• **WHAT YOU WILL DO**
In the data, extract each line that holds the string "Django".
[Opening SOURCE INFORMATION section]
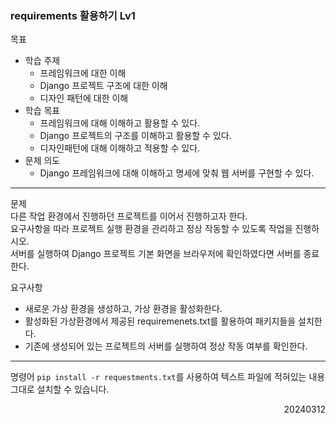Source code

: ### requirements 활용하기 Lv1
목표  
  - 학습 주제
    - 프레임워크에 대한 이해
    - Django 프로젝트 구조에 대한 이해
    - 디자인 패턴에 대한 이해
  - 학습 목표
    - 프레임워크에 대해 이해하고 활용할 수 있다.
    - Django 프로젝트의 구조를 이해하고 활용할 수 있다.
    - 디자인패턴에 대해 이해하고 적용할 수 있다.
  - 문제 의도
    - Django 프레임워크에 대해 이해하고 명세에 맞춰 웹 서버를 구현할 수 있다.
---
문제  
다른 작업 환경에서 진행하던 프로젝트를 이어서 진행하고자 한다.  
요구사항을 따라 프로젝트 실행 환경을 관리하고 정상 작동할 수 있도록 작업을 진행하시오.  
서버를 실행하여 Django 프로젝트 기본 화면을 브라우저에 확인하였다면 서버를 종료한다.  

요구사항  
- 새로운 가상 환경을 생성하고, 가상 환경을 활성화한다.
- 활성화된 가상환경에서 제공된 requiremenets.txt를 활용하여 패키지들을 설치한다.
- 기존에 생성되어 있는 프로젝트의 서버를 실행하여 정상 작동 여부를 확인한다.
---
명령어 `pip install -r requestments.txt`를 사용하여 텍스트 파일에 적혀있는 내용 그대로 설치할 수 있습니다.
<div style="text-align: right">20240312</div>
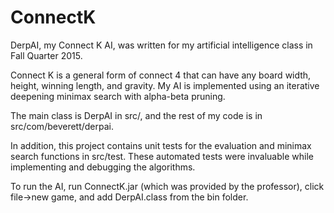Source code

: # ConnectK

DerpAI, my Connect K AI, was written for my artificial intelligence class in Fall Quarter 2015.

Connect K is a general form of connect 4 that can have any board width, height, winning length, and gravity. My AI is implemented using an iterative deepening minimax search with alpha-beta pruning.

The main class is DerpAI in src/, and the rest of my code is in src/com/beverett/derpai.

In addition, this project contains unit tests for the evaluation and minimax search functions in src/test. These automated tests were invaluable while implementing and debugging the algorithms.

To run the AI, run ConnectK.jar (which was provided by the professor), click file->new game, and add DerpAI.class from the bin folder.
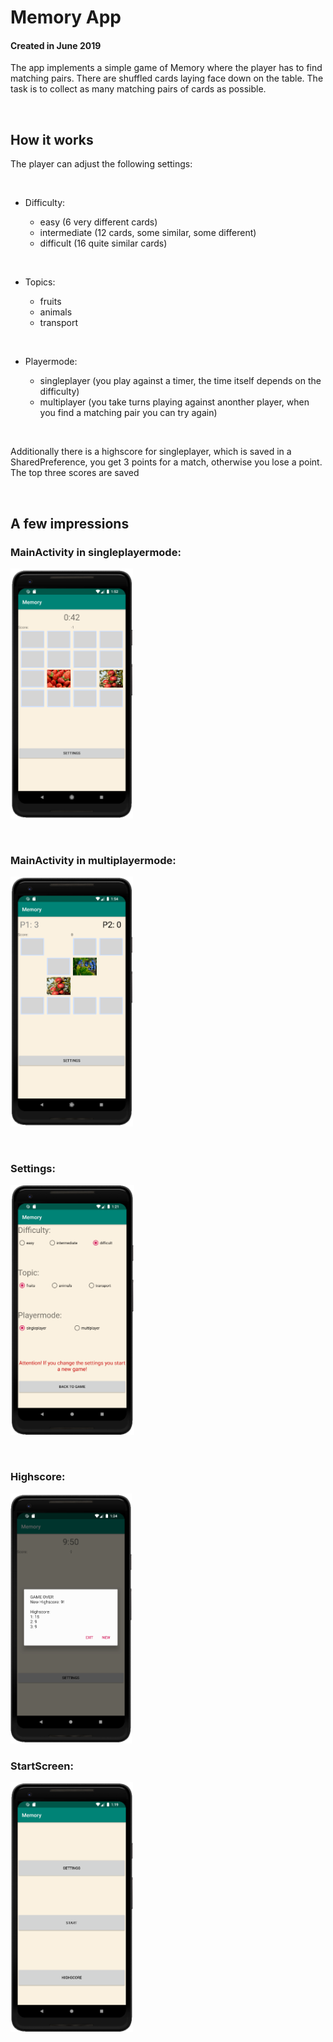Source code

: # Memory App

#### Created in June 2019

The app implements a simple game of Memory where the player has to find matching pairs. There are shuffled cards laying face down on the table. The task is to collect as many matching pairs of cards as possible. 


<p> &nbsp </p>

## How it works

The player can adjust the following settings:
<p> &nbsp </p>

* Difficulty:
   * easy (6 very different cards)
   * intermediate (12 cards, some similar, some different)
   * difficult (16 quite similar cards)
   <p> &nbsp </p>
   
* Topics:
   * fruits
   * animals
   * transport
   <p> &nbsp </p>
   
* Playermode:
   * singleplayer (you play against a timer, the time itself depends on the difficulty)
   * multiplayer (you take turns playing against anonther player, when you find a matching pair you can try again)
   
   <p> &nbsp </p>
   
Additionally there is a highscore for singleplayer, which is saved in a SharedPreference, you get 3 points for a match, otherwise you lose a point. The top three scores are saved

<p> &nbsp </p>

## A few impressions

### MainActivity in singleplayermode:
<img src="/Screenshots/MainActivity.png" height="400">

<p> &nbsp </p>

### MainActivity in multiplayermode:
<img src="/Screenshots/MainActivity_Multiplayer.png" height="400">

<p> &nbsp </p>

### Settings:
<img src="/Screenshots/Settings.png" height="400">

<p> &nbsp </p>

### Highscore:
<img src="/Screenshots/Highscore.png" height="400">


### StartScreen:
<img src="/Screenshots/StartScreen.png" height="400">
[Closing SOURCE INFORMATION section]
• **TASK ANSWER**
    - Django 프로젝트 구조에 대한 이해
    - Django 프로젝트의 구조를 이해하고 활용할 수 있다.
    - Django 프레임워크에 대해 이해하고 명세에 맞춰 웹 서버를 구현할 수 있다.
서버를 실행하여 Django 프로젝트 기본 화면을 브라우저에 확인하였다면 서버를 종료한다.  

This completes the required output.